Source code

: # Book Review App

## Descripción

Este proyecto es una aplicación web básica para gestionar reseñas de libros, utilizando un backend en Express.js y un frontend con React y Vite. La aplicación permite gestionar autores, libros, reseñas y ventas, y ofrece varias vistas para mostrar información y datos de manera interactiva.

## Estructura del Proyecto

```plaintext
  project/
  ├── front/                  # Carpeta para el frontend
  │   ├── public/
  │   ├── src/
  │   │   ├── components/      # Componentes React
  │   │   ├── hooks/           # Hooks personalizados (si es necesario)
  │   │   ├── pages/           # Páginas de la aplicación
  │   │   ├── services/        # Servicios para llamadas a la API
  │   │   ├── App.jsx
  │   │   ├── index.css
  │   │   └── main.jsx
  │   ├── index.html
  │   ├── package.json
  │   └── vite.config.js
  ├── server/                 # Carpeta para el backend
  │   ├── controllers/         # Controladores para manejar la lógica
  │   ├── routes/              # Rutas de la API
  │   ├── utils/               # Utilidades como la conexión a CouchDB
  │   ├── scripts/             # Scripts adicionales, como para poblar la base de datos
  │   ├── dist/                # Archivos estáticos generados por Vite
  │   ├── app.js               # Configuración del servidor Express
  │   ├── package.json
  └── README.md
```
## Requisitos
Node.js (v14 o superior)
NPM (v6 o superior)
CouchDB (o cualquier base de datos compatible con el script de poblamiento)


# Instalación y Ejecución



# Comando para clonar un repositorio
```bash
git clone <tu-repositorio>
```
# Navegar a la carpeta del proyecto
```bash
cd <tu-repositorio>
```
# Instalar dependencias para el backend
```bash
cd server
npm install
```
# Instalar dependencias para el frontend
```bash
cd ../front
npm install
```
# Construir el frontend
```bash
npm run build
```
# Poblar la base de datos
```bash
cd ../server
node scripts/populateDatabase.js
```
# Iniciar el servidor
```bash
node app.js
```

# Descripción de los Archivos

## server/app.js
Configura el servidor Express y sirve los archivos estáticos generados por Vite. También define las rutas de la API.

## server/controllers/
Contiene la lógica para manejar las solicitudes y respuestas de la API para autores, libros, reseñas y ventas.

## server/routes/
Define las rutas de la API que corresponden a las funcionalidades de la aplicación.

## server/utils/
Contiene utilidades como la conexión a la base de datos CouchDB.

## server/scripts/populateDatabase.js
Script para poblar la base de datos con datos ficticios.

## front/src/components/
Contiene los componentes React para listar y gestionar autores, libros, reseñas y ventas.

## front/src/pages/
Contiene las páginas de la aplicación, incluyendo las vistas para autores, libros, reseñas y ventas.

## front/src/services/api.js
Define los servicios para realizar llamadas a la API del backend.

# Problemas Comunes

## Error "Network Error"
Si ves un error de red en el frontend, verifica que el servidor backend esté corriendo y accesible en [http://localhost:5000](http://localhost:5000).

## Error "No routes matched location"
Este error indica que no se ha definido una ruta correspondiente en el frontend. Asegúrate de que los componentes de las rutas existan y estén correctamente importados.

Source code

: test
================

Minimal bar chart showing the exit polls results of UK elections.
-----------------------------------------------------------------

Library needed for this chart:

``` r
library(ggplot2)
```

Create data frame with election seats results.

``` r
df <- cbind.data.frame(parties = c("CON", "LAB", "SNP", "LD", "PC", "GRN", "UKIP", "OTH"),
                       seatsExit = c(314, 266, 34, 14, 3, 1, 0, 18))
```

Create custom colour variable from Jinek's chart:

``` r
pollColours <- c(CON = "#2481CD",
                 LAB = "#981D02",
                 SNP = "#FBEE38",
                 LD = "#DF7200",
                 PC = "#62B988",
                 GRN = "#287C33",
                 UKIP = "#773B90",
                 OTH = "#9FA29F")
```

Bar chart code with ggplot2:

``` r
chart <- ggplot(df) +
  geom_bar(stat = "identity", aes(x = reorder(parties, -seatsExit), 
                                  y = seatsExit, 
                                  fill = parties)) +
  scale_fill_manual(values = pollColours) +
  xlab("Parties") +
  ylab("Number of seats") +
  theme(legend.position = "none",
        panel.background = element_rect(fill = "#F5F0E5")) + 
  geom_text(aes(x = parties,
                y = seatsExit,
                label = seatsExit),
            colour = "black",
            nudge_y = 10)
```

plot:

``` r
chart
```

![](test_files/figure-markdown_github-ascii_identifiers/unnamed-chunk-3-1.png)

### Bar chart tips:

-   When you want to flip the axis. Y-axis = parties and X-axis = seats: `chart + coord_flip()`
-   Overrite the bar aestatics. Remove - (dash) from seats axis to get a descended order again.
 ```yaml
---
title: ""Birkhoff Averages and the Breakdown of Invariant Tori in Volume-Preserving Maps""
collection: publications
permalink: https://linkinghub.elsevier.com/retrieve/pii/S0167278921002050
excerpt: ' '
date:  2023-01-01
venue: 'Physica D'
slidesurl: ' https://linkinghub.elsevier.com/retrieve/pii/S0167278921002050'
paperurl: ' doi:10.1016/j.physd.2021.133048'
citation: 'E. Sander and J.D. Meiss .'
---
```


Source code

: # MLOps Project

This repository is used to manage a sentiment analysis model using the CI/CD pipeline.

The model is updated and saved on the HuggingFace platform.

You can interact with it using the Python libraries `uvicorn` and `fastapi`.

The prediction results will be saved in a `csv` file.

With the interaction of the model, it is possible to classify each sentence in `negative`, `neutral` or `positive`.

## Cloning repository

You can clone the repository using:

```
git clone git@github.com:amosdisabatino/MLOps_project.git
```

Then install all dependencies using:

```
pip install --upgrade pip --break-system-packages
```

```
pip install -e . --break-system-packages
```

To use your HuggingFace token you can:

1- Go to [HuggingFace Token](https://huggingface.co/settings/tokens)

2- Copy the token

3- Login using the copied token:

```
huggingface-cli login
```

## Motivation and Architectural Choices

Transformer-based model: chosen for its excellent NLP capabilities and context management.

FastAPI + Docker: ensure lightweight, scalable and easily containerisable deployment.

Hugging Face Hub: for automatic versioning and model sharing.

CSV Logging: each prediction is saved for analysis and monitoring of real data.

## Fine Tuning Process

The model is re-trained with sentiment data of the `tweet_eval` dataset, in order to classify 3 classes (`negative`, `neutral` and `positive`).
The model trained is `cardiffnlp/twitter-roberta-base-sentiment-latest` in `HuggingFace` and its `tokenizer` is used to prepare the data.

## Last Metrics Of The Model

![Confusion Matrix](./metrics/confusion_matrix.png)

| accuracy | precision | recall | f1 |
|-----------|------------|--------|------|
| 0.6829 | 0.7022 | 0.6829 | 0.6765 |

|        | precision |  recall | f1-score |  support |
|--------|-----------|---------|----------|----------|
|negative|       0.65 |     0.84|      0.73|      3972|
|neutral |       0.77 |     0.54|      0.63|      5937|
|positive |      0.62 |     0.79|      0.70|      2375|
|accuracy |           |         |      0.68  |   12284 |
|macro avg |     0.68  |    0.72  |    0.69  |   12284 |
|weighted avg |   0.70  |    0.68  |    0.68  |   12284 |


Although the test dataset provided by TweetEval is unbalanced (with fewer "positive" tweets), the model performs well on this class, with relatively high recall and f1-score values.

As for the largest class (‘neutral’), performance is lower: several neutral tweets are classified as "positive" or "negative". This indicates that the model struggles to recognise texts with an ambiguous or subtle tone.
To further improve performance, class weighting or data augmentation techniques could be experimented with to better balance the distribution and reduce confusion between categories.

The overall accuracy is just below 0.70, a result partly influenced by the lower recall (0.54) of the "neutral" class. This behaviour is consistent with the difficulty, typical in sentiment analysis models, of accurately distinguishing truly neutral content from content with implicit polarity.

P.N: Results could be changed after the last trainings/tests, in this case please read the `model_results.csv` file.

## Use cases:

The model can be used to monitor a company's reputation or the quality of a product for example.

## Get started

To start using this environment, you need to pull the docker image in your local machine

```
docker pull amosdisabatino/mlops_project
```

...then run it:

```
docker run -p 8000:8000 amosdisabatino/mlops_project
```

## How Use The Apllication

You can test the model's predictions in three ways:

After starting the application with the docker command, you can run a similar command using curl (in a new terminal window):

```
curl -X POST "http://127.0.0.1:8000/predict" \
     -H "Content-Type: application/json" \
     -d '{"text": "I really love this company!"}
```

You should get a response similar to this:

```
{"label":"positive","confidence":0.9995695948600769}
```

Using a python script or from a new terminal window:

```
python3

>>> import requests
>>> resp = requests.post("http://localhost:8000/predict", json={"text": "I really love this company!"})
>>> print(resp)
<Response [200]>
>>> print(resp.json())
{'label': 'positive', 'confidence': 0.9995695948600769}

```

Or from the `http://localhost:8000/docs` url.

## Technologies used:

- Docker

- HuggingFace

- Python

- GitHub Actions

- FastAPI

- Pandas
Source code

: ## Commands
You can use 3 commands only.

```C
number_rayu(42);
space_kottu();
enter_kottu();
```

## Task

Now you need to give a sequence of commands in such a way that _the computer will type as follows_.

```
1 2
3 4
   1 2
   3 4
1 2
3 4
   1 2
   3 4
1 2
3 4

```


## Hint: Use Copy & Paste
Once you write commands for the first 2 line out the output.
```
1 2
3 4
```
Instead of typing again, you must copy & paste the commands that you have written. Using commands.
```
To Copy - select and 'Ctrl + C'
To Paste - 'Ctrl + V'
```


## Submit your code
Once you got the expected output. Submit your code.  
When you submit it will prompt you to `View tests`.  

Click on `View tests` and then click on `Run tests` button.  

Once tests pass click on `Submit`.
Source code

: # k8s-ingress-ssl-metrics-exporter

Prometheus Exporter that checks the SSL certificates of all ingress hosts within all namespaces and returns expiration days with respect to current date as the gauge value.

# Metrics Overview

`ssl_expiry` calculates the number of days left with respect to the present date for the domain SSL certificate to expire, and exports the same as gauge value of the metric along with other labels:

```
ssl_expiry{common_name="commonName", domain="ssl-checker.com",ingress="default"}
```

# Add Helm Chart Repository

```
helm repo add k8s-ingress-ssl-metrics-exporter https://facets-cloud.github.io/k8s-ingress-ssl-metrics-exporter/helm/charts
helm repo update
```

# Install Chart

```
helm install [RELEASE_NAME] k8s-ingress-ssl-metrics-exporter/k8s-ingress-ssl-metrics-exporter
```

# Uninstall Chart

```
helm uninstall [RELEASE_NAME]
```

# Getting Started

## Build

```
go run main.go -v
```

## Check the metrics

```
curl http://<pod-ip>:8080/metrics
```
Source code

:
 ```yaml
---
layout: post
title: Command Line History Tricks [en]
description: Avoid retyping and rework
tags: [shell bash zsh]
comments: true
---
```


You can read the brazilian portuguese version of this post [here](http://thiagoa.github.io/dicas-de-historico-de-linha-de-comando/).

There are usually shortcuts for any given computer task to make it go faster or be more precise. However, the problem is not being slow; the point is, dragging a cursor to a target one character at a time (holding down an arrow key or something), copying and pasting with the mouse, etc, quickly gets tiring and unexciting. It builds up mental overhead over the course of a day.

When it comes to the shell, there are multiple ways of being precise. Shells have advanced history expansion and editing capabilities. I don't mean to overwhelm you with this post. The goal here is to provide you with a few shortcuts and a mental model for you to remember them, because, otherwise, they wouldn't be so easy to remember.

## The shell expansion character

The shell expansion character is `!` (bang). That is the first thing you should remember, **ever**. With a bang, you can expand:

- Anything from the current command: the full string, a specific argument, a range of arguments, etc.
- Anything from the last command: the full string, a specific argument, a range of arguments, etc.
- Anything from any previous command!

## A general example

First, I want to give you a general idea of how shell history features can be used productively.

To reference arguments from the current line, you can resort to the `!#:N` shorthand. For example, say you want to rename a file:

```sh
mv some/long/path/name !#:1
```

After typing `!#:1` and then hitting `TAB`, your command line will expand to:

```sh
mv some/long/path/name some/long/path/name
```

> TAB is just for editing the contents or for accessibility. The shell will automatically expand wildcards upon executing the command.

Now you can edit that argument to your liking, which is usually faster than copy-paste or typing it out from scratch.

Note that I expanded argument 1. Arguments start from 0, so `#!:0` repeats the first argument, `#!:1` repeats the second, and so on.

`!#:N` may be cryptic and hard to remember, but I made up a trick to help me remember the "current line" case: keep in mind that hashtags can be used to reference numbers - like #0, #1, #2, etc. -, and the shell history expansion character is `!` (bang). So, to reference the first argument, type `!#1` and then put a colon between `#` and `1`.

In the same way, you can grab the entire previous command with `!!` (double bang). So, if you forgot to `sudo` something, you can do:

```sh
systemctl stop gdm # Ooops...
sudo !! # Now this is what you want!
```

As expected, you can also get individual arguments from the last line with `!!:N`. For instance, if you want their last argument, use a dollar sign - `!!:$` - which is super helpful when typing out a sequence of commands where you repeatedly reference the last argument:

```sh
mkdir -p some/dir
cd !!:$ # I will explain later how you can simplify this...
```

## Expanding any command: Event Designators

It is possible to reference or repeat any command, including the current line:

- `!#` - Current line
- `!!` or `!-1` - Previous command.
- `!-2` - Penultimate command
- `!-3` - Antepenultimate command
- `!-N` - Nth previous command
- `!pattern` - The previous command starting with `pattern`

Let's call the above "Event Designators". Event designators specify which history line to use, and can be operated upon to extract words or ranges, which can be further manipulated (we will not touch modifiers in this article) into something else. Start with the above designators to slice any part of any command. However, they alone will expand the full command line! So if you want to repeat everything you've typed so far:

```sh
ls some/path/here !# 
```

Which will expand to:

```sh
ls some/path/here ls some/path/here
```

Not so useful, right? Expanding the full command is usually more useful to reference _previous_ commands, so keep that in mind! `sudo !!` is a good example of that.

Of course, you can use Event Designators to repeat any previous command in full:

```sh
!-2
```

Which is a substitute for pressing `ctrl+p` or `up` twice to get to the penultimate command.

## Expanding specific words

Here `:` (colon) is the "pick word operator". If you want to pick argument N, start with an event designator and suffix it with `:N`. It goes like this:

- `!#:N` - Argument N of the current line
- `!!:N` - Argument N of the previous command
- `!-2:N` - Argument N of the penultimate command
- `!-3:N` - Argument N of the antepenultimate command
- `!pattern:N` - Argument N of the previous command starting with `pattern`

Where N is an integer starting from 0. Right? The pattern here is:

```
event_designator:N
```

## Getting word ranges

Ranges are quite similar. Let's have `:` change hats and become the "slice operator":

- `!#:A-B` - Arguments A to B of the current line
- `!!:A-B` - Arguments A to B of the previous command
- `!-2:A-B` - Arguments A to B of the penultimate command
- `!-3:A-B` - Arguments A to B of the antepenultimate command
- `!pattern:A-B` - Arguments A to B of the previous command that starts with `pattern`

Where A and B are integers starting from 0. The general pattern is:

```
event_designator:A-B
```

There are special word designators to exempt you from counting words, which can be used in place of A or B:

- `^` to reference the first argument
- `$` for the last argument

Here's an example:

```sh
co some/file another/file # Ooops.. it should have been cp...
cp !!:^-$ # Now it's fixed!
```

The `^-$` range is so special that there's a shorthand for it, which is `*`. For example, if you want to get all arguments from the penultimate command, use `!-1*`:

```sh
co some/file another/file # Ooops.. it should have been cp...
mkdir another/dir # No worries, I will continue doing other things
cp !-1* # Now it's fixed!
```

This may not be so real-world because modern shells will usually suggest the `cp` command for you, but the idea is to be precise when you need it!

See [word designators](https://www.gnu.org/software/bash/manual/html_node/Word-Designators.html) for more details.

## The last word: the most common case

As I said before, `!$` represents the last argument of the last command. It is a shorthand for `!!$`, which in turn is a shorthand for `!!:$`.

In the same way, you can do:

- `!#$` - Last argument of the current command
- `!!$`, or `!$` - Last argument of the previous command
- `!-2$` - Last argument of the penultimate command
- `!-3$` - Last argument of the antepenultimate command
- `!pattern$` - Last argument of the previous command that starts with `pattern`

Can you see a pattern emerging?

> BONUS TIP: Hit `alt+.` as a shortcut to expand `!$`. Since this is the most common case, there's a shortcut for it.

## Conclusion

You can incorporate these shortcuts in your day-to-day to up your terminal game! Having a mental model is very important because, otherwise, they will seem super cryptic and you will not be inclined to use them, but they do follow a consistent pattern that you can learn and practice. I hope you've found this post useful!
########################################
• [Task prompt] Which lines in the records above contain the word "dataset"? Copy each one.

• [Answer below]
The model is re-trained with sentiment data of the `tweet_eval` dataset, in order to classify 3 classes (`negative`, `neutral` and `positive`).
Although the test dataset provided by TweetEval is unbalanced (with fewer "positive" tweets), the model performs well on this class, with relatively high recall and f1-score values.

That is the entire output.